Anche gli alleati di Forza Italia si sono sempre detti contrari al ddl del Carroccio, un copione già scritto che gli azzurri hanno già stralciato in passato votando contro. E sono pronti a farlo di nuovo. «Se si introduce la castrazione chimica - dice Rita dalla Chiesa, vicepresidente dei deputati azzurri - lo Stato fallisce. Uno Stato non può intervenire sul corpo di un individuo, nel modo più assoluto. Ci sono altre cose che dovrebbero aiutare a far sì che tutto quello che sta succedendo, che è veramente una cosa terribile, non succeda più». Ma già la vicepresidente dei deputati di Forza Italia Deborah Bergamini si era detta molto preoccupata per questa misura: «Mi si accappona la pelle ogni volta che penso che lo Stato debba intervenire sul corpo di un cittadino». 

 

Ci sarebbe poi un altro aspetto poco considerato dal dibattito politico in corso: il rischio di minimizzare la violenza sessuale e ricondurre la responsabilità della violenza non alla persona, ma al suo organo genitale. «Non ha a che fare con un impulso sessuale irrefrenabile che si può contrastare con dei farmaci – spiega Antonella Veltri, presidente della rete dei centri-antiviolenza D.i.Re–  Lo diciamo da almeno trent’anni, ma le motivazioni della violenza maschile contro le donne stanno nella cultura.
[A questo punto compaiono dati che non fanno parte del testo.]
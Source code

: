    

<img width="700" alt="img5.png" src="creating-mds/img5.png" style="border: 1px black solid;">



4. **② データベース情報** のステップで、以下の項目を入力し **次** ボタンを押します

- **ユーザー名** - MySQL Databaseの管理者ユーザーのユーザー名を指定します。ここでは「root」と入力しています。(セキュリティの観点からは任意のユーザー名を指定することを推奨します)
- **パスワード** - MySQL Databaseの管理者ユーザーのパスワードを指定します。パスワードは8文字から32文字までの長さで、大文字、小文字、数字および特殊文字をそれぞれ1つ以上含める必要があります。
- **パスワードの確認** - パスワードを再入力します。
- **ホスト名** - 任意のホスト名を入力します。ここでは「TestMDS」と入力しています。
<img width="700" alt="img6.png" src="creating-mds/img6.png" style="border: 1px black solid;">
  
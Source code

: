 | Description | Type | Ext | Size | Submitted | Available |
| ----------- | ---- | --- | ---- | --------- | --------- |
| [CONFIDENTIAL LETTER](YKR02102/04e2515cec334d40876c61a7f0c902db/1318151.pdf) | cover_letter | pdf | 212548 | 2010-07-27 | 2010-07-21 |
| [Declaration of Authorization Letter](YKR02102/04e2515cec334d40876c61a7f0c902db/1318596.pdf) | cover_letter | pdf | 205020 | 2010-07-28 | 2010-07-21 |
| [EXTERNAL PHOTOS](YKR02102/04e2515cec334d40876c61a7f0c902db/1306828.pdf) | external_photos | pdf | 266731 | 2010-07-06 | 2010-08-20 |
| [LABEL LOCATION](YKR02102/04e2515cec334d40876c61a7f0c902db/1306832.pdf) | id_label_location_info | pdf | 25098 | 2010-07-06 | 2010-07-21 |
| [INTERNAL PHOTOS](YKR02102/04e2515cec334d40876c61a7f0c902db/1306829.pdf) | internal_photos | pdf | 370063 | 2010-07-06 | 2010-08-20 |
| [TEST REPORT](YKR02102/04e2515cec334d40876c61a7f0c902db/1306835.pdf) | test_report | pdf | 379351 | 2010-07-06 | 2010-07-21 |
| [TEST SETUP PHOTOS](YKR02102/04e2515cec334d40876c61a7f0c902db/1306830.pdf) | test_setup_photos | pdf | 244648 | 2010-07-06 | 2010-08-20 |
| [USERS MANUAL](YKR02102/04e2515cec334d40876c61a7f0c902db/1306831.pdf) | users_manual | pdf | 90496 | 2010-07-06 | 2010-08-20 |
Serve un impegno responsabile, strutturale e trasversale da parte di tutti i soggetti coinvolti, in particolare su formazione e prevenzione. E servono finanziamenti». Cultura e formazione, principi che il governo continua a non vedere, perso tra le bonifiche di Caivano e la richiesta di abbassare la soglia di imputabilità per gli under 14.